In her talk, which draws from her book, Strangers Drowning, she will touch upon what drives some people to live lives of extraordinary moral commitment. What are the joys, the difficulties, and the complications of such a life? And why do the rest of us not give more than we do? It's not just selfishness: deep cultural forces push people away from altruism. Her work challenges us to think about what we value most, and why.
 
MacFarquhar draws on history, literature, philosophy and social science to ground these deeply reported stories around lives of extreme virtue.
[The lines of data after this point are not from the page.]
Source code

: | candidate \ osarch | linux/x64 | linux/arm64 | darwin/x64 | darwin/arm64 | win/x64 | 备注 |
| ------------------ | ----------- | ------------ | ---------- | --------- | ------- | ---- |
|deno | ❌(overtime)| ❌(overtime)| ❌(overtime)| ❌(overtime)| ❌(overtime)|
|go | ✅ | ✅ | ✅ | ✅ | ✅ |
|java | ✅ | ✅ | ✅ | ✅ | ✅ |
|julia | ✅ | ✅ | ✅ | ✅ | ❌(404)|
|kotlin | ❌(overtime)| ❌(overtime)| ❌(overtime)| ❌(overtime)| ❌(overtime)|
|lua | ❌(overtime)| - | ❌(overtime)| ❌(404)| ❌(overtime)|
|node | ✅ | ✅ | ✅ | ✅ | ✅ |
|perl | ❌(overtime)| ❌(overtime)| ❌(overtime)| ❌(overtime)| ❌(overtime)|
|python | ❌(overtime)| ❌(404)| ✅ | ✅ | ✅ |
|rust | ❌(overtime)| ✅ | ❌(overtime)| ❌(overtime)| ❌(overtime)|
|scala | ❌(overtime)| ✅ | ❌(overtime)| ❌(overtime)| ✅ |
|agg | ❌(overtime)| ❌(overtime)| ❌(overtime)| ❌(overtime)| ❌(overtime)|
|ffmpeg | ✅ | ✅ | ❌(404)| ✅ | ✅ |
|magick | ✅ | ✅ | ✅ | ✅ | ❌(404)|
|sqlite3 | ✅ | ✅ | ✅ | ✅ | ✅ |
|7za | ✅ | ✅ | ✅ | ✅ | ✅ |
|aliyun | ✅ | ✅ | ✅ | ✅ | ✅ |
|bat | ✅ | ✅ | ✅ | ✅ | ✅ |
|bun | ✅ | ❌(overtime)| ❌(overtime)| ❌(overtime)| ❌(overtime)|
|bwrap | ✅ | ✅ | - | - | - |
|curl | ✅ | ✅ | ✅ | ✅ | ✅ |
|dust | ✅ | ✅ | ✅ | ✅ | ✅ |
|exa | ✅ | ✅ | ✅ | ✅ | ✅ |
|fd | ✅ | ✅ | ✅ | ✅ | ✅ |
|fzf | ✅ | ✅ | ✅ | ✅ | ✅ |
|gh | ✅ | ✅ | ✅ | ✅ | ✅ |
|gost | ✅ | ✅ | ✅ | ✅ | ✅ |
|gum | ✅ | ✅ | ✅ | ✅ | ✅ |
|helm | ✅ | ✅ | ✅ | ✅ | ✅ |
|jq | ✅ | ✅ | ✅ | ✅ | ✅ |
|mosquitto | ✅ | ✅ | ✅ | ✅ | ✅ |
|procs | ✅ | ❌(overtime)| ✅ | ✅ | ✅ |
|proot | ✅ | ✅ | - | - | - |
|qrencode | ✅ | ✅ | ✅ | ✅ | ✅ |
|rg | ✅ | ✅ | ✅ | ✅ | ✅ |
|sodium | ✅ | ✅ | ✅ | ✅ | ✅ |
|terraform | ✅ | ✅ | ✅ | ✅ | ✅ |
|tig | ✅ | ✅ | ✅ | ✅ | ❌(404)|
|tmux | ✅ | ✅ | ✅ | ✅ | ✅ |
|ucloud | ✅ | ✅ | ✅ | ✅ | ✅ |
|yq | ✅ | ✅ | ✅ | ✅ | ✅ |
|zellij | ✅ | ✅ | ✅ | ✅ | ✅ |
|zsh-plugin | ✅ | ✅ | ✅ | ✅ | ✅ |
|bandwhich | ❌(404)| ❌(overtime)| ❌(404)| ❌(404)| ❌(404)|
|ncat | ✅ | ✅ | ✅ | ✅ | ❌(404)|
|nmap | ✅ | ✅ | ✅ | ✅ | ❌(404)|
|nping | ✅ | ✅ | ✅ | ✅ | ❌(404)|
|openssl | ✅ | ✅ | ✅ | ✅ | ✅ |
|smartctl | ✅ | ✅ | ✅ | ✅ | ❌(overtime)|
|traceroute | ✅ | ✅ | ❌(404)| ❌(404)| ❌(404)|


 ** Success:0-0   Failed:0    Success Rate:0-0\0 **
Through its sympathetic and beautifully vivid storytelling, her work confronts us with fundamental questions about what it means to be human.
 
Note: Much of this abstract is excerpted from the book jacket of Strangers Drowning.
 
Bio:
Larissa MacFarquhar has been a staff writer at The New Yorker since 1998. Her Profile subjects have included John Ashbery, Barack Obama, Noam Chomsky, Hilary Mantel, Derek Parfit, David Chang, and Aaron Swartz, among many others. She is the author of “Strangers Drowning: Grappling with Impossible Idealism, Drastic Choices, and the Overpowering Urge to Help” (Penguin Press, 2015). Before joining the magazine, she was a senior editor at Lingua Franca and an advisory editor at The Paris Review, and wrote for Artforum, The Nation, The New Republic, the Times Book Review, Slate, and other publications. She has received two Front Page Awards from the Newswomen’s Club of New York, and her writing has appeared in The Best American Political Writing (2007 and 2009) and The Best American Food Writing (2008). Previously, she was a senior editor at Lingua Franca and an advisory editor at The Paris Review.
 
Samanth Subramanian is a writer and journalist based in Cambridge, England. His narrative journalism has appeared in the New Yorker, the New York Times Magazine, the Guardian, WIRED, and Harper's, among other publications. His first book, "Following Fish: Travels Around the Indian Coast," won the Shakti Bhatt First Book Prize in 2010 and was shortlisted for the Andre Simon Award in 2013. His second book, "This Divided Island: Stories from the Sri Lankan War," won the 2015 Crossword Prize for Non Fiction and was shortlisted for the Samuel Johnson Non Fiction Prize and the Royal Society of Literature's Ondaatje Prize the same year. His latest book is a biography of JBS Haldane.